** DATA RECORDS **
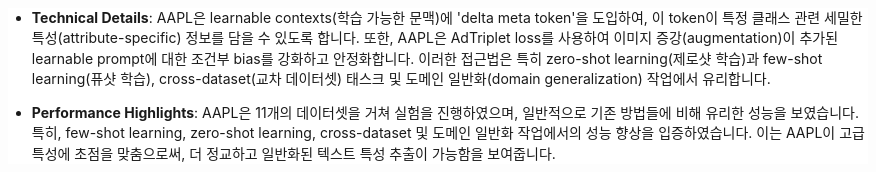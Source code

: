 - **Technical Details**: AAPL은 learnable contexts(학습 가능한 문맥)에 'delta meta token'을 도입하여, 이 token이 특정 클래스 관련 세밀한 특성(attribute-specific) 정보를 담을 수 있도록 합니다. 또한, AAPL은 AdTriplet loss를 사용하여 이미지 증강(augmentation)이 추가된 learnable prompt에 대한 조건부 bias를 강화하고 안정화합니다. 이러한 접근법은 특히 zero-shot learning(제로샷 학습)과 few-shot learning(퓨샷 학습), cross-dataset(교차 데이터셋) 태스크 및 도메인 일반화(domain generalization) 작업에서 유리합니다.

- **Performance Highlights**: AAPL은 11개의 데이터셋을 거쳐 실험을 진행하였으며, 일반적으로 기존 방법들에 비해 유리한 성능을 보였습니다. 특히, few-shot learning, zero-shot learning, cross-dataset 및 도메인 일반화 작업에서의 성능 향상을 입증하였습니다. 이는 AAPL이 고급 특성에 초점을 맞춤으로써, 더 정교하고 일반화된 텍스트 특성 추출이 가능함을 보여줍니다.



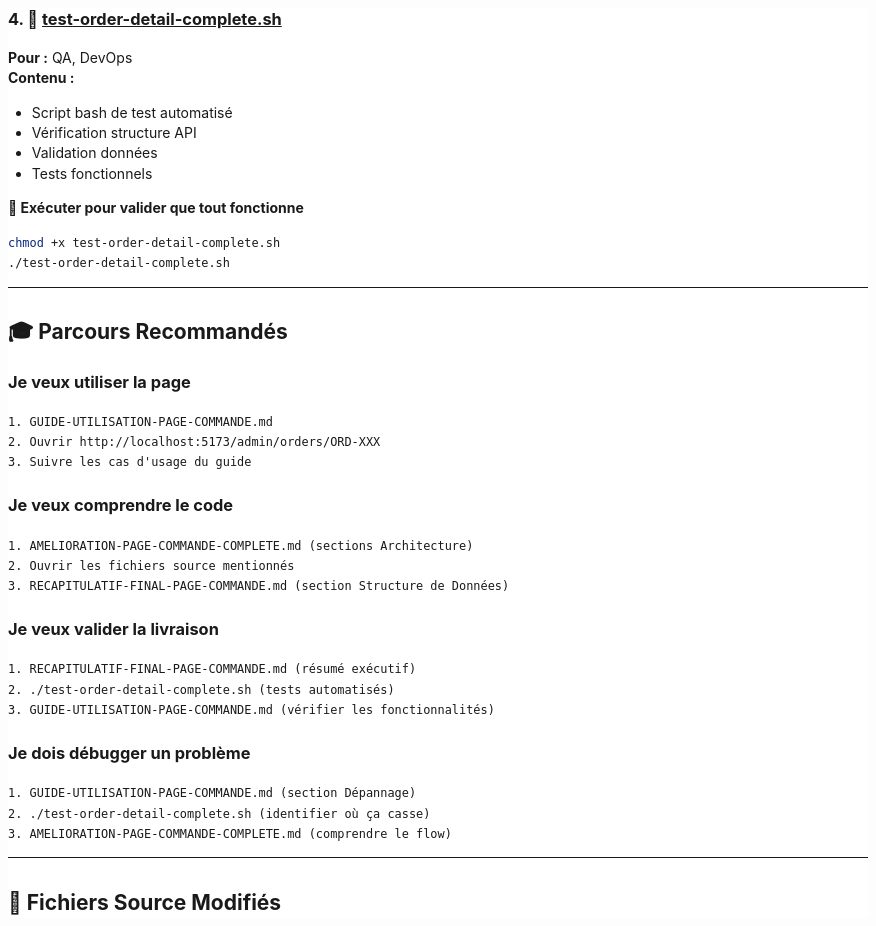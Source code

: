 ### 4. 🧪 [test-order-detail-complete.sh](./test-order-detail-complete.sh)
**Pour :** QA, DevOps  
**Contenu :**
- Script bash de test automatisé
- Vérification structure API
- Validation données
- Tests fonctionnels

**🎯 Exécuter pour valider que tout fonctionne**

```bash
chmod +x test-order-detail-complete.sh
./test-order-detail-complete.sh
```

---

## 🎓 Parcours Recommandés

### Je veux utiliser la page
```
1. GUIDE-UTILISATION-PAGE-COMMANDE.md
2. Ouvrir http://localhost:5173/admin/orders/ORD-XXX
3. Suivre les cas d'usage du guide
```

### Je veux comprendre le code
```
1. AMELIORATION-PAGE-COMMANDE-COMPLETE.md (sections Architecture)
2. Ouvrir les fichiers source mentionnés
3. RECAPITULATIF-FINAL-PAGE-COMMANDE.md (section Structure de Données)
```

### Je veux valider la livraison
```
1. RECAPITULATIF-FINAL-PAGE-COMMANDE.md (résumé exécutif)
2. ./test-order-detail-complete.sh (tests automatisés)
3. GUIDE-UTILISATION-PAGE-COMMANDE.md (vérifier les fonctionnalités)
```

### Je dois débugger un problème
```
1. GUIDE-UTILISATION-PAGE-COMMANDE.md (section Dépannage)
2. ./test-order-detail-complete.sh (identifier où ça casse)
3. AMELIORATION-PAGE-COMMANDE-COMPLETE.md (comprendre le flow)
```

---

## 📁 Fichiers Source Modifiés
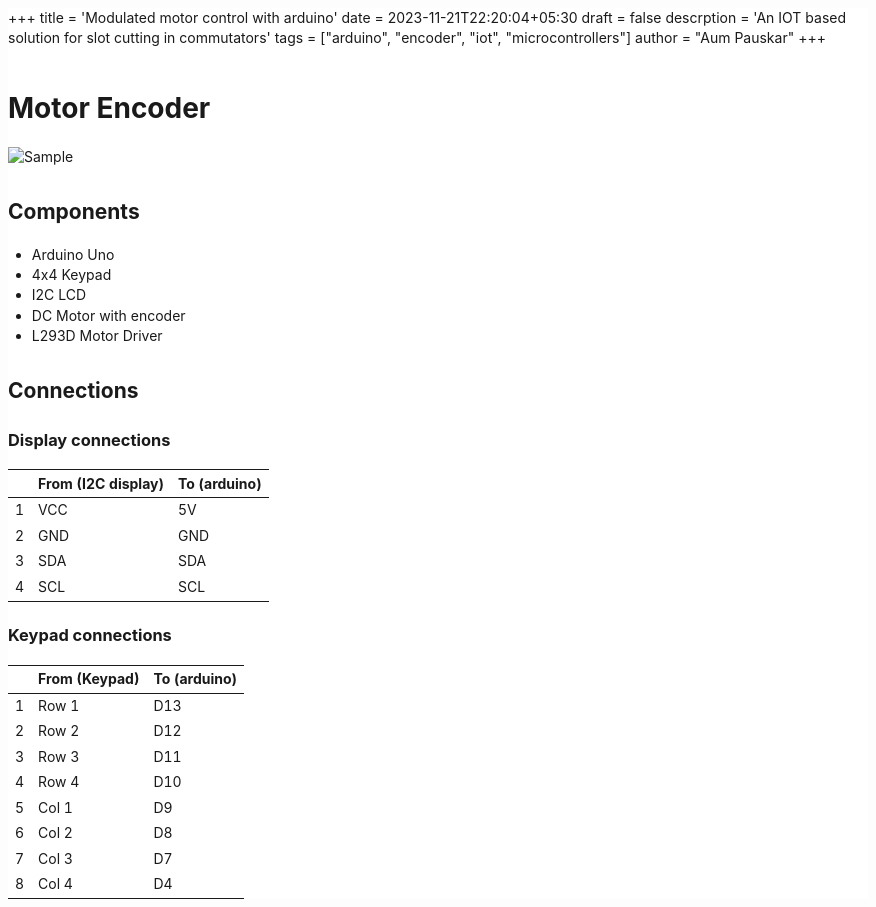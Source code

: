 +++
title = 'Modulated motor control with arduino'
date = 2023-11-21T22:20:04+05:30
draft = false
descrption = 'An IOT based solution for slot cutting in commutators'
tags = ["arduino", "encoder", "iot", "microcontrollers"]
author = "Aum Pauskar"
+++

# Motor Encoder
![Sample](/images/cmc/display_and_4x4.png)

## Components
- Arduino Uno
- 4x4 Keypad
- I2C LCD
- DC Motor with encoder
- L293D Motor Driver

## Connections

### Display connections
| | From (I2C display) | To (arduino)|
| --- | --- | --- |
| 1 | VCC | 5V |
| 2 | GND | GND |
| 3 | SDA | SDA |
| 4 | SCL | SCL |

### Keypad connections
| | From (Keypad) | To (arduino)|
| --- | --- | --- |
| 1 | Row 1 | D13 |
| 2 | Row 2 | D12 |
| 3 | Row 3 | D11 |
| 4 | Row 4 | D10 |
| 5 | Col 1 | D9 |
| 6 | Col 2 | D8 |
| 7 | Col 3 | D7 |
| 8 | Col 4 | D4 |
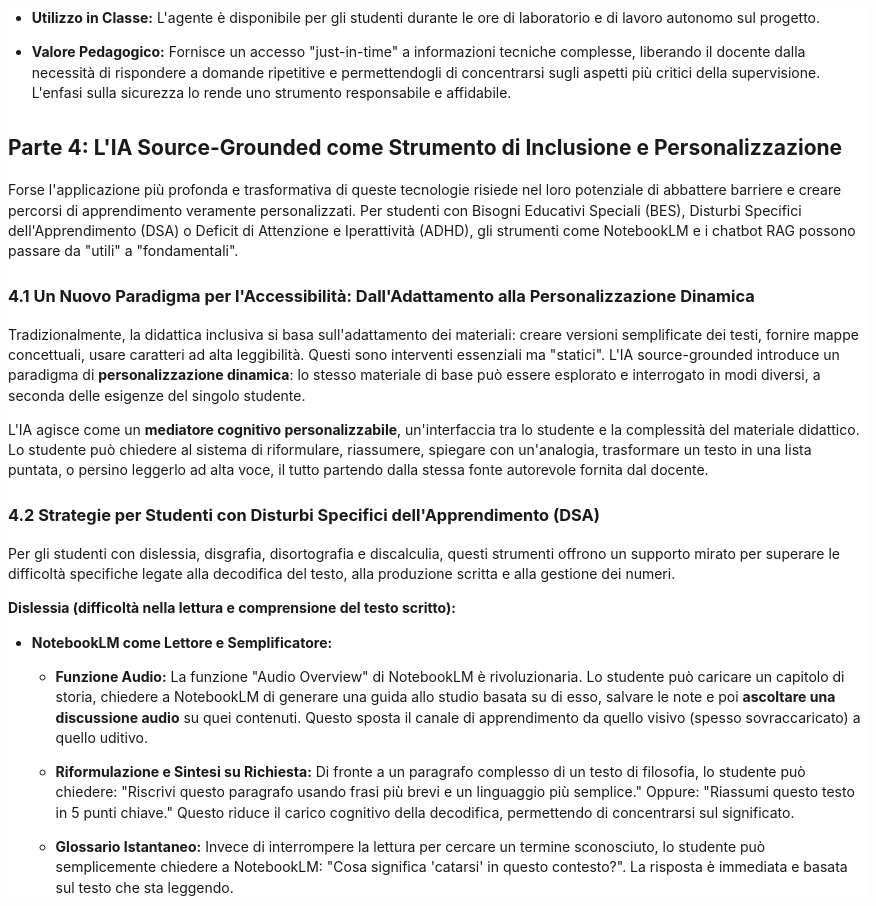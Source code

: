 - **Utilizzo in Classe:** L'agente è disponibile per gli studenti durante le ore di laboratorio e di lavoro autonomo sul progetto.

- **Valore Pedagogico:** Fornisce un accesso "just-in-time" a informazioni tecniche complesse, liberando il docente dalla necessità di rispondere a domande ripetitive e permettendogli di concentrarsi sugli aspetti più critici della supervisione. L'enfasi sulla sicurezza lo rende uno strumento responsabile e affidabile.

## Parte 4: L'IA Source-Grounded come Strumento di Inclusione e Personalizzazione

Forse l'applicazione più profonda e trasformativa di queste tecnologie risiede nel loro potenziale di abbattere barriere e creare percorsi di apprendimento veramente personalizzati. Per studenti con Bisogni Educativi Speciali (BES), Disturbi Specifici dell'Apprendimento (DSA) o Deficit di Attenzione e Iperattività (ADHD), gli strumenti come NotebookLM e i chatbot RAG possono passare da "utili" a "fondamentali".

### 4.1 Un Nuovo Paradigma per l'Accessibilità: Dall'Adattamento alla Personalizzazione Dinamica

Tradizionalmente, la didattica inclusiva si basa sull'adattamento dei materiali: creare versioni semplificate dei testi, fornire mappe concettuali, usare caratteri ad alta leggibilità. Questi sono interventi essenziali ma "statici". L'IA source-grounded introduce un paradigma di **personalizzazione dinamica**: lo stesso materiale di base può essere esplorato e interrogato in modi diversi, a seconda delle esigenze del singolo studente.

L'IA agisce come un **mediatore cognitivo personalizzabile**, un'interfaccia tra lo studente e la complessità del materiale didattico. Lo studente può chiedere al sistema di riformulare, riassumere, spiegare con un'analogia, trasformare un testo in una lista puntata, o persino leggerlo ad alta voce, il tutto partendo dalla stessa fonte autorevole fornita dal docente.

### 4.2 Strategie per Studenti con Disturbi Specifici dell'Apprendimento (DSA)

Per gli studenti con dislessia, disgrafia, disortografia e discalculia, questi strumenti offrono un supporto mirato per superare le difficoltà specifiche legate alla decodifica del testo, alla produzione scritta e alla gestione dei numeri.

**Dislessia (difficoltà nella lettura e comprensione del testo scritto):**

- **NotebookLM come Lettore e Semplificatore:**

    - **Funzione Audio:** La funzione "Audio Overview" di NotebookLM è rivoluzionaria. Lo studente può caricare un capitolo di storia, chiedere a NotebookLM di generare una guida allo studio basata su di esso, salvare le note e poi **ascoltare una discussione audio** su quei contenuti. Questo sposta il canale di apprendimento da quello visivo (spesso sovraccaricato) a quello uditivo.

    - **Riformulazione e Sintesi su Richiesta:** Di fronte a un paragrafo complesso di un testo di filosofia, lo studente può chiedere: "Riscrivi questo paragrafo usando frasi più brevi e un linguaggio più semplice." Oppure: "Riassumi questo testo in 5 punti chiave." Questo riduce il carico cognitivo della decodifica, permettendo di concentrarsi sul significato.

    - **Glossario Istantaneo:** Invece di interrompere la lettura per cercare un termine sconosciuto, lo studente può semplicemente chiedere a NotebookLM: "Cosa significa 'catarsi' in questo contesto?". La risposta è immediata e basata sul testo che sta leggendo.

** EXERCISE **
Retype every entry exactly as written. Leave the pictures out.

** REPLY **
Source code

: - **Technical Details**: AAPL은 learnable contexts(학습 가능한 문맥)에 'delta meta token'을 도입하여, 이 token이 특정 클래스 관련 세밀한 특성(attribute-specific) 정보를 담을 수 있도록 합니다. 또한, AAPL은 AdTriplet loss를 사용하여 이미지 증강(augmentation)이 추가된 learnable prompt에 대한 조건부 bias를 강화하고 안정화합니다. 이러한 접근법은 특히 zero-shot learning(제로샷 학습)과 few-shot learning(퓨샷 학습), cross-dataset(교차 데이터셋) 태스크 및 도메인 일반화(domain generalization) 작업에서 유리합니다.

- **Performance Highlights**: AAPL은 11개의 데이터셋을 거쳐 실험을 진행하였으며, 일반적으로 기존 방법들에 비해 유리한 성능을 보였습니다. 특히, few-shot learning, zero-shot learning, cross-dataset 및 도메인 일반화 작업에서의 성능 향상을 입증하였습니다. 이는 AAPL이 고급 특성에 초점을 맞춤으로써, 더 정교하고 일반화된 텍스트 특성 추출이 가능함을 보여줍니다.



Source code

: ### 4. 🧪 [test-order-detail-complete.sh](./test-order-detail-complete.sh)
**Pour :** QA, DevOps  
**Contenu :**
- Script bash de test automatisé
- Vérification structure API
- Validation données
- Tests fonctionnels

**🎯 Exécuter pour valider que tout fonctionne**

```bash
chmod +x test-order-detail-complete.sh
./test-order-detail-complete.sh
```

---

## 🎓 Parcours Recommandés

### Je veux utiliser la page
```
1. GUIDE-UTILISATION-PAGE-COMMANDE.md
2. Ouvrir http://localhost:5173/admin/orders/ORD-XXX
3. Suivre les cas d'usage du guide
```

### Je veux comprendre le code
```
1. AMELIORATION-PAGE-COMMANDE-COMPLETE.md (sections Architecture)
2. Ouvrir les fichiers source mentionnés
3. RECAPITULATIF-FINAL-PAGE-COMMANDE.md (section Structure de Données)
```

### Je veux valider la livraison
```
1. RECAPITULATIF-FINAL-PAGE-COMMANDE.md (résumé exécutif)
2. ./test-order-detail-complete.sh (tests automatisés)
3. GUIDE-UTILISATION-PAGE-COMMANDE.md (vérifier les fonctionnalités)
```

### Je dois débugger un problème
```
1. GUIDE-UTILISATION-PAGE-COMMANDE.md (section Dépannage)
2. ./test-order-detail-complete.sh (identifier où ça casse)
3. AMELIORATION-PAGE-COMMANDE-COMPLETE.md (comprendre le flow)
```

---

## 📁 Fichiers Source Modifiés
Source code

: +++
title = 'Modulated motor control with arduino'
date = 2023-11-21T22:20:04+05:30
draft = false
descrption = 'An IOT based solution for slot cutting in commutators'
tags = ["arduino", "encoder", "iot", "microcontrollers"]
author = "Aum Pauskar"
+++

# Motor Encoder
![Sample](/images/cmc/display_and_4x4.png)

## Components
- Arduino Uno
- 4x4 Keypad
- I2C LCD
- DC Motor with encoder
- L293D Motor Driver

## Connections

### Display connections
| | From (I2C display) | To (arduino)|
| --- | --- | --- |
| 1 | VCC | 5V |
| 2 | GND | GND |
| 3 | SDA | SDA |
| 4 | SCL | SCL |

### Keypad connections
| | From (Keypad) | To (arduino)|
| --- | --- | --- |
| 1 | Row 1 | D13 |
| 2 | Row 2 | D12 |
| 3 | Row 3 | D11 |
| 4 | Row 4 | D10 |
| 5 | Col 1 | D9 |
| 6 | Col 2 | D8 |
| 7 | Col 3 | D7 |
| 8 | Col 4 | D4 |
Source code

: - **Utilizzo in Classe:** L'agente è disponibile per gli studenti durante le ore di laboratorio e di lavoro autonomo sul progetto.

- **Valore Pedagogico:** Fornisce un accesso "just-in-time" a informazioni tecniche complesse, liberando il docente dalla necessità di rispondere a domande ripetitive e permettendogli di concentrarsi sugli aspetti più critici della supervisione. L'enfasi sulla sicurezza lo rende uno strumento responsabile e affidabile.

## Parte 4: L'IA Source-Grounded come Strumento di Inclusione e Personalizzazione

Forse l'applicazione più profonda e trasformativa di queste tecnologie risiede nel loro potenziale di abbattere barriere e creare percorsi di apprendimento veramente personalizzati. Per studenti con Bisogni Educativi Speciali (BES), Disturbi Specifici dell'Apprendimento (DSA) o Deficit di Attenzione e Iperattività (ADHD), gli strumenti come NotebookLM e i chatbot RAG possono passare da "utili" a "fondamentali".

### 4.1 Un Nuovo Paradigma per l'Accessibilità: Dall'Adattamento alla Personalizzazione Dinamica

Tradizionalmente, la didattica inclusiva si basa sull'adattamento dei materiali: creare versioni semplificate dei testi, fornire mappe concettuali, usare caratteri ad alta leggibilità. Questi sono interventi essenziali ma "statici". L'IA source-grounded introduce un paradigma di **personalizzazione dinamica**: lo stesso materiale di base può essere esplorato e interrogato in modi diversi, a seconda delle esigenze del singolo studente.

L'IA agisce come un **mediatore cognitivo personalizzabile**, un'interfaccia tra lo studente e la complessità del materiale didattico. Lo studente può chiedere al sistema di riformulare, riassumere, spiegare con un'analogia, trasformare un testo in una lista puntata, o persino leggerlo ad alta voce, il tutto partendo dalla stessa fonte autorevole fornita dal docente.

### 4.2 Strategie per Studenti con Disturbi Specifici dell'Apprendimento (DSA)

Per gli studenti con dislessia, disgrafia, disortografia e discalculia, questi strumenti offrono un supporto mirato per superare le difficoltà specifiche legate alla decodifica del testo, alla produzione scritta e alla gestione dei numeri.

**Dislessia (difficoltà nella lettura e comprensione del testo scritto):**

- **NotebookLM come Lettore e Semplificatore:**

    - **Funzione Audio:** La funzione "Audio Overview" di NotebookLM è rivoluzionaria. Lo studente può caricare un capitolo di storia, chiedere a NotebookLM di generare una guida allo studio basata su di esso, salvare le note e poi **ascoltare una discussione audio** su quei contenuti. Questo sposta il canale di apprendimento da quello visivo (spesso sovraccaricato) a quello uditivo.

    - **Riformulazione e Sintesi su Richiesta:** Di fronte a un paragrafo complesso di un testo di filosofia, lo studente può chiedere: "Riscrivi questo paragrafo usando frasi più brevi e un linguaggio più semplice." Oppure: "Riassumi questo testo in 5 punti chiave." Questo riduce il carico cognitivo della decodifica, permettendo di concentrarsi sul significato.

    - **Glossario Istantaneo:** Invece di interrompere la lettura per cercare un termine sconosciuto, lo studente può semplicemente chiedere a NotebookLM: "Cosa significa 'catarsi' in questo contesto?". La risposta è immediata e basata sul testo che sta leggendo.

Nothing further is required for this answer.